Elva Maxine Beach’s first erotic kiss occurred at her neighborhood swimming pool when she was barely five years old. This innocent kiss transformed into an insatiable taste for boys and men, a craving she began chronicling in journals at the age of ten. She has been writing about her sexcapades ever since, and her first book of short stories and poems, Neurotica, is a result of this obsessive-compulsive need to fictionalize her most intimate experiences. To fund her habit of seductive storytelling, Beach has worked as a car hop, waitress, usher, maid, janitor, dishwasher, secretary, scriptwriter, copywriter, technical writer, critic, videographer, producer, editor, tutor, proctor, teacher and professor. Beach pursued her Mistress of Fine Arts, Creative Writing at Louisiana State University where her mentor and party buddy, Andrei Codrescu told her to “Stop working so hard and write some erotica.”
“My work isn’t necessarily erotica,” Beach says. “It’s raw, yes, and there’s lots of fucking and sucking, but my work delves into the psyche. It’s psyche-sexual drama.” Originally from bebop groovy Kansas City, Beach has lived and loved in cool jazz town St. Louis, and Cajun crazy Baton Rouge, Music Capital of the World, Austin, Texas and now she once again resides in St. Louis where she teaches writing, professes pleasure, and encourages mindful hedonism.

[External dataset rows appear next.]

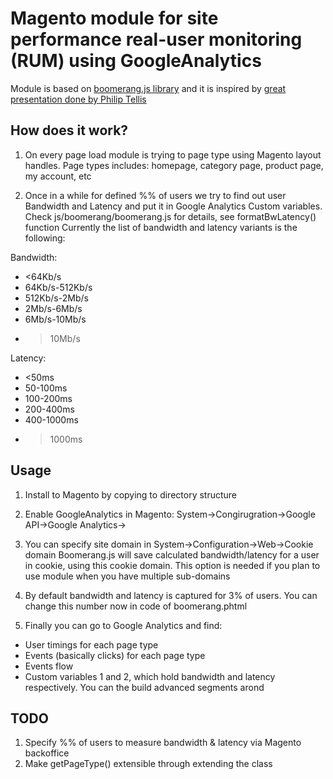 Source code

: Magento module for site performance real-user monitoring (RUM) using GoogleAnalytics
==========

Module is based on [boomerang.js library](https://github.com/lognormal/boomerang/) and it is inspired by [great presentation done by Philip Tellis](http://www.slideshare.net/bluesmoon/boomerang-how-fast-do-users-think-your-site-is)

How does it work?
-----------
1. On every page load module is trying to page type using Magento layout handles.
Page types includes: homepage, category page, product page, my account, etc

2. Once in a while for defined %% of users we try to find out user Bandwidth and Latency and put it in Google Analytics Custom variables.
Check js/boomerang/boomerang.js for details, see formatBwLatency() function
Currently the list of bandwidth and latency variants is the following:

Bandwidth:

* <64Kb/s
* 64Kb/s-512Kb/s
* 512Kb/s-2Mb/s
* 2Mb/s-6Mb/s
* 6Mb/s-10Mb/s
* >10Mb/s

Latency:

* <50ms
* 50-100ms
* 100-200ms
* 200-400ms
* 400-1000ms
* >1000ms


Usage
-----------

1. Install to Magento by copying to directory structure
2. Enable GoogleAnalytics in Magento: System->Congirugration->Google API->Google Analytics->
2. You can specify site domain in System->Configuration->Web->Cookie domain 
Boomerang.js will save calculated bandwidth/latency for a user in cookie, using this cookie domain.
This option is needed if you plan to use module when you have multiple sub-domains
3. By default bandwidth and latency is captured for 3% of users. You can change this number now in code of boomerang.phtml

4. Finally you can go to Google Analytics and find:

* User timings for each page type
* Events (basically clicks) for each page type
* Events flow
* Custom variables 1 and 2, which hold bandwidth and latency respectively. You can the build advanced segments arond

TODO
-----------

1. Specify %% of users to measure bandwidth & latency via Magento backoffice
2. Make getPageType() extensible through extending the class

Born in the bosom of two mountains in Oregon and raised in a cult, Celestial Concubine ran away from home at age 18 to go to college. As she was failing her business courses at PSU someone asked her what she liked to do. “Write,” she said, “and read.” “Why don’t you get a degree in that?” they asked. Religious guilt no longer keeping books out of her hands, she wrote and read freely, for the first time in her life. Grateful for the resources and channels of her formal education, her poetry is less inspired by formal poetics and more by the journey of freedom and the support, nurturing, and love shown to her by the beautiful people that make up the Portland underground of poets, artists, musicians and mystics.
dan raphael is anxious for spring, as winter was harsh. Next month he’s reading on Vashon and Orcas Islands, and planning a tour for Eastern Oregon and Washington in the fall. Current poems appear in Pemmican, Radioactive Moat, New Mystics and Heavy Bear. Looks pretty certain that Impulse and Warp: Selected 20th Century Poems will be out before the year ends.